La beauté de l’affaire est qu’il n’a probablement jamais été aussi facile d’être parfaitement actif et autonome sans voiture. Avec les nombreux services de livraison et de mobilité sur demande, une bonne partie des déplacements qui semblaient autrefois impossibles sans prendre sa voiture peut être faite autrement, sinon carrément évitée. C’est d’ailleurs le premier conseil avancé par CAA-Québec dans la recherche d’une solution pour réduire l’utilisation de sa voiture. Qu’on soit un aîné ou pas.

« De nos jours, on peut se faire livrer son épicerie à peu près n’importe où, même à l’extérieur des grands centres », dit Pierre-Olivier Fortin. On peut utiliser un service d’autopartage pour d’autres types de courses, également. Pour les gens à mobilité plus réduite, les CLSC et certains organismes locaux proposent des services plus adaptés, qu’il s’agisse de se déplacer dans un but précis, ou simplement pour se divertir.

Si la voiture demeure essentielle au quotidien, il existe des cours de conduite qui font office de mise à jour où même les conducteurs qui comptent beaucoup de kilométrage derrière la cravate en apprendront un peu plus sur les nouvelles technologies, le code de sécurité routière, etc. CAA-Québec a d’ailleurs sa propre offre en ce sens.

Suivre une telle formation pourrait rassurer les jeunes qui émettent des inquiétudes sur la capacité des aînés à conduire en toutes circonstances. De façon plus générale, peut-être que ça va aussi apaiser les quelque 62 % des Québécois qui croient justement qu’il faudrait imposer des cours d’appoint aux gens ayant atteint l’âge de la retraite, ou plus.
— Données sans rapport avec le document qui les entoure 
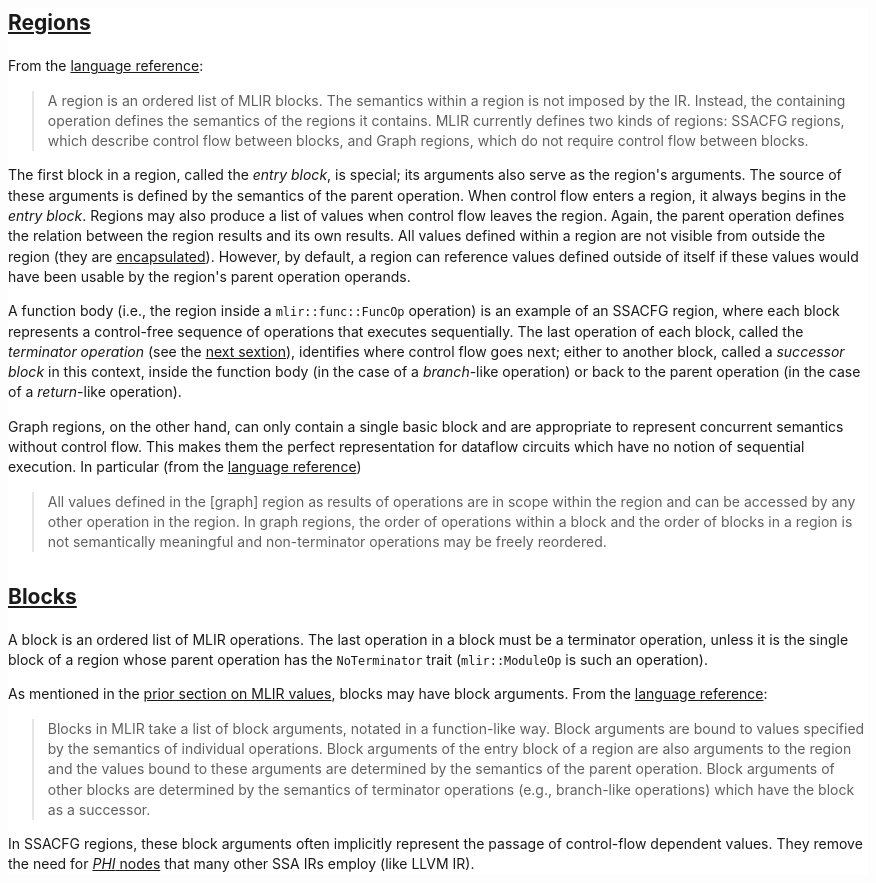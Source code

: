 ## [Regions](https://mlir.llvm.org/docs/LangRef/#regions)

From the [language reference](https://mlir.llvm.org/docs/LangRef/#regions):

> A region is an ordered list of MLIR blocks. The semantics within a region is not imposed by the IR. Instead, the containing operation defines the semantics of the regions it contains. MLIR currently defines two kinds of regions: SSACFG regions, which describe control flow between blocks, and Graph regions, which do not require control flow between blocks.

The first block in a region, called the *entry block*, is special; its arguments also serve as the region's arguments. The source of these arguments is defined by the semantics of the parent operation. When control flow enters a region, it always begins in the *entry block*. Regions may also produce a list of values when control flow leaves the region. Again, the parent operation defines the relation between the region results and its own results. All values defined within a region are not visible from outside the region (they are [encapsulated](https://mlir.llvm.org/docs/LangRef/#value-scoping)). However, by default, a region can reference values defined outside of itself if these values would have been usable by the region's parent operation operands.  

A function body (i.e., the region inside a `mlir::func::FuncOp` operation) is an  example of an SSACFG region, where each block represents a control-free sequence of operations that executes sequentially. The last operation of each block, called the *terminator operation* (see the [next sextion](#blocks)), identifies where control flow goes next; either to another block, called a *successor block* in this context, inside the function body (in the case of a *branch*-like operation) or back to the parent operation (in the case of a *return*-like operation).

Graph regions, on the other hand, can only contain a single basic block and are appropriate to represent concurrent semantics without control flow. This makes them the perfect representation for dataflow circuits which have no notion of sequential execution. In particular (from the [language reference](https://mlir.llvm.org/docs/LangRef/#graph-regions))

> All values defined in the [graph] region as results of operations are in scope within the region and can be accessed by any other operation in the region. In graph regions, the order of operations within a block and the order of blocks in a region is not semantically meaningful and non-terminator operations may be freely reordered.

## [Blocks](https://mlir.llvm.org/docs/LangRef/#blocks)

A block is an ordered list of MLIR operations. The last operation in a block must be a terminator operation, unless it is the single block of a region whose parent operation has the `NoTerminator` trait (`mlir::ModuleOp` is such an operation).

As mentioned in the [prior section on MLIR values](#values), blocks may have block arguments. From the [language reference](https://mlir.llvm.org/docs/LangRef/#blocks):

> Blocks in MLIR take a list of block arguments, notated in a function-like way. Block arguments are bound to values specified by the semantics of individual operations. Block arguments of the entry block of a region are also arguments to the region and the values bound to these arguments are determined by the semantics of the parent operation. Block arguments of other blocks are determined by the semantics of terminator operations (e.g., branch-like operations) which have the block as a successor.

In SSACFG regions, these block arguments often implicitly represent the passage of control-flow dependent values. They remove the need for [*PHI* nodes](https://en.wikipedia.org/wiki/Static_single-assignment_form#Converting_to_SSA) that many other SSA IRs employ (like LLVM IR).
Plus précisément, ceux (18 % des répondants au sondage de CAA-Québec) qui pensent qu’il serait plus simple de retirer le permis de conduire aux gens d’un certain âge…

Car si ça se trouve, peut-être que ceux-là seront heureux de pouvoir encore conduire de façon sécuritaire lorsqu’ils auront atteint l’âge de leurs aînés.